§ Records shown
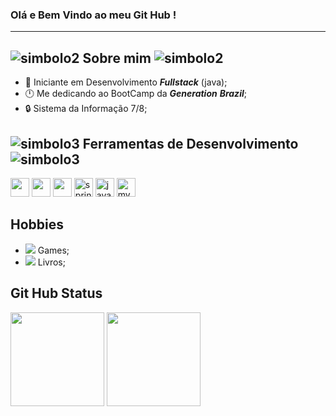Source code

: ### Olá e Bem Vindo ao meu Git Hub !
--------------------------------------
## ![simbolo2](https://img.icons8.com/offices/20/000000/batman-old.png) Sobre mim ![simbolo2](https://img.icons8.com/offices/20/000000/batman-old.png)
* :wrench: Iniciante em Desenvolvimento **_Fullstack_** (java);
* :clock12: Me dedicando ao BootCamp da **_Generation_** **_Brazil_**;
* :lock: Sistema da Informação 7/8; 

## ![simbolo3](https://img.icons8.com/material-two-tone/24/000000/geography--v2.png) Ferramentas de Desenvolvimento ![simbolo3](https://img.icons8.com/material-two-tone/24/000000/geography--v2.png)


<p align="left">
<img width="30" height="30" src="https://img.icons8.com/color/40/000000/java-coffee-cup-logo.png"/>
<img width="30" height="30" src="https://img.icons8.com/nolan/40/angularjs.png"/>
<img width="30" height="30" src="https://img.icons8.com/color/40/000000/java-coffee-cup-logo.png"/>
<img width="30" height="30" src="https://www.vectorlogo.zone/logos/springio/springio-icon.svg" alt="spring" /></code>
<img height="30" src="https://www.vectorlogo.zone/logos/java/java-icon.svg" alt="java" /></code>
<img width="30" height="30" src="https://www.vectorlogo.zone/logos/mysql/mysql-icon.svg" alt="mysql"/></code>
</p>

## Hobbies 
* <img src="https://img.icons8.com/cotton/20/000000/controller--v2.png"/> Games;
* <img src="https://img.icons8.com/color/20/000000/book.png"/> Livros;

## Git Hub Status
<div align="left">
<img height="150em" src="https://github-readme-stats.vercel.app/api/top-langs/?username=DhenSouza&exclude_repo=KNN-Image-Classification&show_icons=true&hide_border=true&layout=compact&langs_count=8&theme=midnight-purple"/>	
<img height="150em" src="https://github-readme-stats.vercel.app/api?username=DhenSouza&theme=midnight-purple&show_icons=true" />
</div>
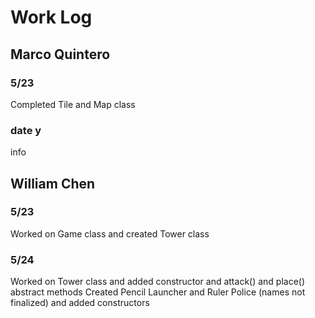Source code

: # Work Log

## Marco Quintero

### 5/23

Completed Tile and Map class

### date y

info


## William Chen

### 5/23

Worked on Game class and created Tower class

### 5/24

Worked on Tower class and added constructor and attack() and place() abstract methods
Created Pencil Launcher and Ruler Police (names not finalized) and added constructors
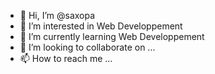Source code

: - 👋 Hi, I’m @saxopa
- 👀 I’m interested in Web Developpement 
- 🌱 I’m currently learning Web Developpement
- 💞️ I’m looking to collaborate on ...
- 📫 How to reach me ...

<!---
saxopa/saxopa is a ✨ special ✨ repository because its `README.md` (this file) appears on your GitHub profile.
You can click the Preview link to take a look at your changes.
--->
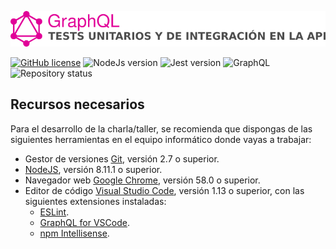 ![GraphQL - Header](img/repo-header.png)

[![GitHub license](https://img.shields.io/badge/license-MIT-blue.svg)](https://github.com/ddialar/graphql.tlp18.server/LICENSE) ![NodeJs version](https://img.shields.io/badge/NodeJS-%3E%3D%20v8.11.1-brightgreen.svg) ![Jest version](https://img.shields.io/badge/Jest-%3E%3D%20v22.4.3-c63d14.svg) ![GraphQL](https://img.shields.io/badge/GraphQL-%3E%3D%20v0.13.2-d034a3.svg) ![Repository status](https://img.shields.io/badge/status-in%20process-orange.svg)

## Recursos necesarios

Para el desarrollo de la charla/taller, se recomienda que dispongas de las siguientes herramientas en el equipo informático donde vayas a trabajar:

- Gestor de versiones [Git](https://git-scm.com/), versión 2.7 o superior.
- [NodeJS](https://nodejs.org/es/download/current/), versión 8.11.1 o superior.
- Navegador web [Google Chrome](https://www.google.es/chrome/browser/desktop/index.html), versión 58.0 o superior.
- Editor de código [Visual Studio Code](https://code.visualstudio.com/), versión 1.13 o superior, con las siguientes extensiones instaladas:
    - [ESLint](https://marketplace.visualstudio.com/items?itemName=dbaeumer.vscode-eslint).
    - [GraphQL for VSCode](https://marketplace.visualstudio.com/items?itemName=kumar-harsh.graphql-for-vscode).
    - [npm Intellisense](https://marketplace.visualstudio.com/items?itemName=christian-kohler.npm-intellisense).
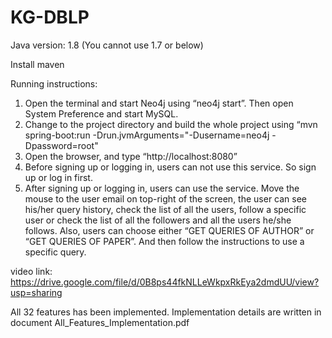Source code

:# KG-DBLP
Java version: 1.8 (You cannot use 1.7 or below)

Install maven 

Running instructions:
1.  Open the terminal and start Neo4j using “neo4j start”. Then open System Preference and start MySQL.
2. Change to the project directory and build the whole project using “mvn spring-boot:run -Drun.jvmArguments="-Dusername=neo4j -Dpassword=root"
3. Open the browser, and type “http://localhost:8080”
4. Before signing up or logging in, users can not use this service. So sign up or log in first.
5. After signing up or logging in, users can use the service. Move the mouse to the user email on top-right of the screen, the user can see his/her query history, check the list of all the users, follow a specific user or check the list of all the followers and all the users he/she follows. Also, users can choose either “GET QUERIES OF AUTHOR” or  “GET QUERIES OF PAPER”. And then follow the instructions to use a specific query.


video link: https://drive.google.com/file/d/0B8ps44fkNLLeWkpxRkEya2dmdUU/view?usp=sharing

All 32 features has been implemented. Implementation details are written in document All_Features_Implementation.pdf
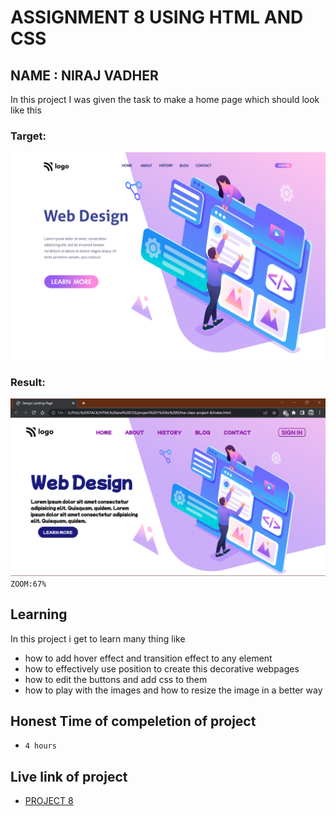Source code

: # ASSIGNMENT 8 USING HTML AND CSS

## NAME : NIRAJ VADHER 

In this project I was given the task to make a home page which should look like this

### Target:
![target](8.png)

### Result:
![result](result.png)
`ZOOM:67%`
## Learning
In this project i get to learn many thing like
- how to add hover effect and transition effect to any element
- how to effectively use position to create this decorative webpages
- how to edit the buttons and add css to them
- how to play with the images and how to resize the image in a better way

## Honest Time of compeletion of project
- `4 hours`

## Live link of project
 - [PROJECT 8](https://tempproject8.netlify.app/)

§ What to do
Write out each entry exactly as given, omitting any picture.

§ Response to this task
Source code

: ### Olá e Bem Vindo ao meu Git Hub !
--------------------------------------
## ![simbolo2](https://img.icons8.com/offices/20/000000/batman-old.png) Sobre mim ![simbolo2](https://img.icons8.com/offices/20/000000/batman-old.png)
* :wrench: Iniciante em Desenvolvimento **_Fullstack_** (java);
* :clock12: Me dedicando ao BootCamp da **_Generation_** **_Brazil_**;
* :lock: Sistema da Informação 7/8; 

## ![simbolo3](https://img.icons8.com/material-two-tone/24/000000/geography--v2.png) Ferramentas de Desenvolvimento ![simbolo3](https://img.icons8.com/material-two-tone/24/000000/geography--v2.png)


<p align="left">
<img width="30" height="30" src="https://img.icons8.com/color/40/000000/java-coffee-cup-logo.png"/>
<img width="30" height="30" src="https://img.icons8.com/nolan/40/angularjs.png"/>
<img width="30" height="30" src="https://img.icons8.com/color/40/000000/java-coffee-cup-logo.png"/>
<img width="30" height="30" src="https://www.vectorlogo.zone/logos/springio/springio-icon.svg" alt="spring" /></code>
<img height="30" src="https://www.vectorlogo.zone/logos/java/java-icon.svg" alt="java" /></code>
<img width="30" height="30" src="https://www.vectorlogo.zone/logos/mysql/mysql-icon.svg" alt="mysql"/></code>
</p>

## Hobbies 
* <img src="https://img.icons8.com/cotton/20/000000/controller--v2.png"/> Games;
* <img src="https://img.icons8.com/color/20/000000/book.png"/> Livros;

## Git Hub Status
<div align="left">
<img height="150em" src="https://github-readme-stats.vercel.app/api/top-langs/?username=DhenSouza&exclude_repo=KNN-Image-Classification&show_icons=true&hide_border=true&layout=compact&langs_count=8&theme=midnight-purple"/>	
<img height="150em" src="https://github-readme-stats.vercel.app/api?username=DhenSouza&theme=midnight-purple&show_icons=true" />
</div>
Source code

: # Work Log

## Marco Quintero

### 5/23

Completed Tile and Map class

### date y

info


## William Chen

### 5/23

Worked on Game class and created Tower class

### 5/24

Worked on Tower class and added constructor and attack() and place() abstract methods
Created Pencil Launcher and Ruler Police (names not finalized) and added constructors
Source code

: - 👋 Hi, I’m @saxopa
- 👀 I’m interested in Web Developpement 
- 🌱 I’m currently learning Web Developpement
- 💞️ I’m looking to collaborate on ...
- 📫 How to reach me ...

<!---
saxopa/saxopa is a ✨ special ✨ repository because its `README.md` (this file) appears on your GitHub profile.
You can click the Preview link to take a look at your changes.
--->
 ![GraphQL - Header](img/repo-header.png)

[![GitHub license](https://img.shields.io/badge/license-MIT-blue.svg)](https://github.com/ddialar/graphql.tlp18.server/LICENSE) ![NodeJs version](https://img.shields.io/badge/NodeJS-%3E%3D%20v8.11.1-brightgreen.svg) ![Jest version](https://img.shields.io/badge/Jest-%3E%3D%20v22.4.3-c63d14.svg) ![GraphQL](https://img.shields.io/badge/GraphQL-%3E%3D%20v0.13.2-d034a3.svg) ![Repository status](https://img.shields.io/badge/status-in%20process-orange.svg)

## Recursos necesarios

Para el desarrollo de la charla/taller, se recomienda que dispongas de las siguientes herramientas en el equipo informático donde vayas a trabajar:

- Gestor de versiones [Git](https://git-scm.com/), versión 2.7 o superior.
- [NodeJS](https://nodejs.org/es/download/current/), versión 8.11.1 o superior.
- Navegador web [Google Chrome](https://www.google.es/chrome/browser/desktop/index.html), versión 58.0 o superior.
- Editor de código [Visual Studio Code](https://code.visualstudio.com/), versión 1.13 o superior, con las siguientes extensiones instaladas:
    - [ESLint](https://marketplace.visualstudio.com/items?itemName=dbaeumer.vscode-eslint).
    - [GraphQL for VSCode](https://marketplace.visualstudio.com/items?itemName=kumar-harsh.graphql-for-vscode).
    - [npm Intellisense](https://marketplace.visualstudio.com/items?itemName=christian-kohler.npm-intellisense).
Source code

:# KG-DBLP
Java version: 1.8 (You cannot use 1.7 or below)

Install maven 

Running instructions:
1.  Open the terminal and start Neo4j using “neo4j start”. Then open System Preference and start MySQL.
2. Change to the project directory and build the whole project using “mvn spring-boot:run -Drun.jvmArguments="-Dusername=neo4j -Dpassword=root"
3. Open the browser, and type “http://localhost:8080”
4. Before signing up or logging in, users can not use this service. So sign up or log in first.
5. After signing up or logging in, users can use the service. Move the mouse to the user email on top-right of the screen, the user can see his/her query history, check the list of all the users, follow a specific user or check the list of all the followers and all the users he/she follows. Also, users can choose either “GET QUERIES OF AUTHOR” or  “GET QUERIES OF PAPER”. And then follow the instructions to use a specific query.


video link: https://drive.google.com/file/d/0B8ps44fkNLLeWkpxRkEya2dmdUU/view?usp=sharing

All 32 features has been implemented. Implementation details are written in document All_Features_Implementation.pdf
Source code

: # ASSIGNMENT 8 USING HTML AND CSS

## NAME : NIRAJ VADHER 

In this project I was given the task to make a home page which should look like this

### Target:
![target](8.png)

### Result:
![result](result.png)
`ZOOM:67%`
## Learning
In this project i get to learn many thing like
- how to add hover effect and transition effect to any element
- how to effectively use position to create this decorative webpages
- how to edit the buttons and add css to them
- how to play with the images and how to resize the image in a better way

## Honest Time of compeletion of project
- `4 hours`

## Live link of project
 - [PROJECT 8](https://tempproject8.netlify.app/)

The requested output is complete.